Top computer vision datasets for manufacturing?

Top computer vision datasets for manufacturing?

Manufacturing Datasets for Enhanced AI in Industry

Image source

Artificial intelligence (AI) has dramatically changed the manufacturing industry, putting manufacturers in a position to increase productivity and optimize operations and processes. With the increasing complexity of production processes and the ever-growing volume of data generated by sensors and machines, manufacturers are turning to machine learning (ML) as a powerful tool to gain insights, optimize operations, and drive innovation.
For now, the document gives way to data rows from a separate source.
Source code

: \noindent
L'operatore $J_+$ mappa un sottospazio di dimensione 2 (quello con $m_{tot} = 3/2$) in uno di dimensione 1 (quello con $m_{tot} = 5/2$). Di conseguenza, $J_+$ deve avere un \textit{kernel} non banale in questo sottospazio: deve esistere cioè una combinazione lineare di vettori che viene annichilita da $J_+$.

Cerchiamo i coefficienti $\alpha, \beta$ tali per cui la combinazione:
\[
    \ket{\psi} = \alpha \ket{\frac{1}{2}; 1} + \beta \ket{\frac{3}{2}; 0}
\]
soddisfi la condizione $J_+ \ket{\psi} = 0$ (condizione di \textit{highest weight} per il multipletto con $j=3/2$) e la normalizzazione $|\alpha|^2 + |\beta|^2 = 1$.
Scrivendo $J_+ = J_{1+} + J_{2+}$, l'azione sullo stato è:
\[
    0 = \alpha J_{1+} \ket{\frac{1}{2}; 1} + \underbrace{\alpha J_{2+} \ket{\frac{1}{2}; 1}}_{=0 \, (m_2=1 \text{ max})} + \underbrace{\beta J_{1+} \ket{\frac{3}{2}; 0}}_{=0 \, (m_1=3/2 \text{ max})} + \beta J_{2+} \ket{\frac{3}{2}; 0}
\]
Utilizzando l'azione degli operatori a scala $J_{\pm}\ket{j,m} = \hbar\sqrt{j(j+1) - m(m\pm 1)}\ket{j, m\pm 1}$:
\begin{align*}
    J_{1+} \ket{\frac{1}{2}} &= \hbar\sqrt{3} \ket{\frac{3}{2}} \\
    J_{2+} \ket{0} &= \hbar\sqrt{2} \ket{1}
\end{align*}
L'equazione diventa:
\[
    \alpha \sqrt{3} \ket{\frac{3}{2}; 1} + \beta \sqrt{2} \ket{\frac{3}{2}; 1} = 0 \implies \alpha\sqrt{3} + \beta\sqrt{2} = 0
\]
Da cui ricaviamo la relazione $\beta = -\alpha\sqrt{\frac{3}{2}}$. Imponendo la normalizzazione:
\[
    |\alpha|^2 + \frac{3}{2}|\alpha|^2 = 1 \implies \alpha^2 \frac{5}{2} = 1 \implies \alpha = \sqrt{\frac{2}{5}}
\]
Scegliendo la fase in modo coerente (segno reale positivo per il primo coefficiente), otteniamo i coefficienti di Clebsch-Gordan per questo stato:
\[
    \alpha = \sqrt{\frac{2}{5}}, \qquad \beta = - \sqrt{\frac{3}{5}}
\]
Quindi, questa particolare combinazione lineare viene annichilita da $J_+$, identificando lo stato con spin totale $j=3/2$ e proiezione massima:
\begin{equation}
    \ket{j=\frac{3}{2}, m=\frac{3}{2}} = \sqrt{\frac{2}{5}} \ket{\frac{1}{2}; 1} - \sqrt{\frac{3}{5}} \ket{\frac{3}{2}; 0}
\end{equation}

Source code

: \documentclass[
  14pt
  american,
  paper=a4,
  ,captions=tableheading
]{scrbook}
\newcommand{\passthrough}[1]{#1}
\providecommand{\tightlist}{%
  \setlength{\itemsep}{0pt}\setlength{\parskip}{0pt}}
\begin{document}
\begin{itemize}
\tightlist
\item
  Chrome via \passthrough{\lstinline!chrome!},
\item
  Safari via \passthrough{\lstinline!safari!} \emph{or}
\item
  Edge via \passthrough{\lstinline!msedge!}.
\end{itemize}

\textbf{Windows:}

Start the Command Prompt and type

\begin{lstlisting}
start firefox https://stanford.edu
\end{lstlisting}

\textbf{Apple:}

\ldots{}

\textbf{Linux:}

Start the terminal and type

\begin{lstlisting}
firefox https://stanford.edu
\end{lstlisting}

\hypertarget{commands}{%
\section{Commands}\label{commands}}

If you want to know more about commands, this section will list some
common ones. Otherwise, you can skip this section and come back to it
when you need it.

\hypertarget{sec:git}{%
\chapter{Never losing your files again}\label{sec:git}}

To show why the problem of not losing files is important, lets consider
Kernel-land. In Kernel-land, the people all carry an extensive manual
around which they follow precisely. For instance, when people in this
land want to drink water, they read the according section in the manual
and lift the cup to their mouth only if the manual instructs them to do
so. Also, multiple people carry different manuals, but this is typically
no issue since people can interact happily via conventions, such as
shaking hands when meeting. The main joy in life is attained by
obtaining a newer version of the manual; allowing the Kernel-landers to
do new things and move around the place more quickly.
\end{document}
Manufacturing datasets and machine learning models are the fundamental building blocks at the heart of AI solutions in the manufacturing industry. They are critical to the success of AI solutions. Gaps exist between manufacturing datasets and developing the ML models used in manufacturing AI solutions.

This article discusses the challenges the manufacturing industry faces with manufacturing datasets when implementing AI solutions and highlights a handful of high-quality, publicly-available manufacturing datasets that can serve as a foundation for developing manufacturing AI solutions.  

Manufacturing Datasets: Demystifying the use of AI in the manufacturing industry

To address manufacturing inefficiencies, AI solutions analyze large amounts of data and identify patterns to improve the quality and efficiency of operations and processes. Unfortunately, manufacturing data isn’t readily available. Manufacturers usually have to build their datasets from scratch, which typically involves a tedious, time-consuming, and manual process of taking sensor readings from running machines and preprocessing them afterward. 

Different production lines and manufacturing industries require different datasets to develop their solutions, which is normal with AI solutions. However, in most cases, manufacturers are highly confidential with their data, so there aren’t many publicly available manufacturing datasets. Some manufacturers also hesitate to share data due to privacy and security concerns and the fear of giving competitors an advantage.

These significant drawbacks of manufacturing datasets discourage the ability to rapidly scale or develop ML models for manufacturing AI solutions. Other manufacturing dataset problems faced with implementing an AI solution in the manufacturing ecosystem include the following:

  • Access to quality data: Companies find it difficult to store manufacturing data or to come across data that matches their AI use case, and when this data is encountered, it tends to be private or expensive to acquire.
  • Shortage of AI talents: Not enough AI talents are invested in the industry. The manufacturing industry needs experts who don’t just understand AI but can translate their domain knowledge to build powerful manufacturing AI models, and these experts are hard to find.
  • Edge Deployments: The industry needs AI models that can be pushed into production. This is the major problem impeding the spread of AI in the manufacturing industry. Many models are built that cannot be pushed into production or make real-time predictions because of some constraints on edge devices. 
  • Lack of continuous improvements: This is another issue facing the acceptance of AI in the manufacturing industry. An AI model learns from the data fed into it, and once it is deployed, it stops learning and would most likely perform poorly on new data (that is, data that is different from the data used during training). AI models cannot automatically learn from new data once deployed; they must be retrained. This causes companies to accrue additional maintenance costs to maintain the model's efficiency. This flaw is gradually eliminated with MLOps due to CI/CD/CT integration. 
  • Lack of standardization: The absence of standardization in manufacturing datasets poses a significant challenge for AI development within the factory environment. This issue arises from the diverse use of formats, units, and definitions across datasets, creating a state of data disarray. Consequently, the lack of standardization has several detrimental effects, such as data integration conflicts, misleading AI models, and time-consuming detours for data scientists.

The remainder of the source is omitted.